Task directions ->
Could you show all lines in the entries below that contain the string "label"?
(Beginning of Record excerpts)
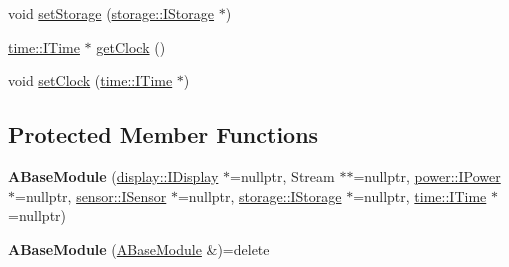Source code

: \begin{DoxyCompactItemize}
\item 
void \mbox{\hyperlink{classathome_1_1module_1_1_a_base_module_a91e714579636e6f4a3628a23a8ba61e7}{set\+Storage}} (\mbox{\hyperlink{classathome_1_1storage_1_1_i_storage}{storage\+::\+I\+Storage}} $\ast$)
\item 
\mbox{\hyperlink{structathome_1_1time_1_1_i_time}{time\+::\+I\+Time}} $\ast$ \mbox{\hyperlink{classathome_1_1module_1_1_a_base_module_a6204e0dd2cb6fa166f96c62224e7d10d}{get\+Clock}} ()
\item 
void \mbox{\hyperlink{classathome_1_1module_1_1_a_base_module_a98621be03deb721373010be2a16dc585}{set\+Clock}} (\mbox{\hyperlink{structathome_1_1time_1_1_i_time}{time\+::\+I\+Time}} $\ast$)
\end{DoxyCompactItemize}
\subsection*{Protected Member Functions}
\begin{DoxyCompactItemize}
\item 
\mbox{\label{classathome_1_1module_1_1_a_base_module_a4d61fc38c73893ac32a5932fbbb998d1}} 
{\bfseries A\+Base\+Module} (\mbox{\hyperlink{classathome_1_1display_1_1_i_display}{display\+::\+I\+Display}} $\ast$=nullptr, Stream $\ast$$\ast$=nullptr, \mbox{\hyperlink{classathome_1_1power_1_1_i_power}{power\+::\+I\+Power}} $\ast$=nullptr, \mbox{\hyperlink{classathome_1_1sensor_1_1_i_sensor}{sensor\+::\+I\+Sensor}} $\ast$=nullptr, \mbox{\hyperlink{classathome_1_1storage_1_1_i_storage}{storage\+::\+I\+Storage}} $\ast$=nullptr, \mbox{\hyperlink{structathome_1_1time_1_1_i_time}{time\+::\+I\+Time}} $\ast$=nullptr)
\item 
\mbox{\label{classathome_1_1module_1_1_a_base_module_ae2c52cb3313abb5ceb3c7bdb854e9850}} 
{\bfseries A\+Base\+Module} (\mbox{\hyperlink{classathome_1_1module_1_1_a_base_module}{A\+Base\+Module}} \&)=delete
\end{DoxyCompactItemize}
(End of Record excerpts)
Finished task ->
\mbox{\label{classathome_1_1module_1_1_a_base_module_a4d61fc38c73893ac32a5932fbbb998d1}} 
\mbox{\label{classathome_1_1module_1_1_a_base_module_ae2c52cb3313abb5ceb3c7bdb854e9850}} 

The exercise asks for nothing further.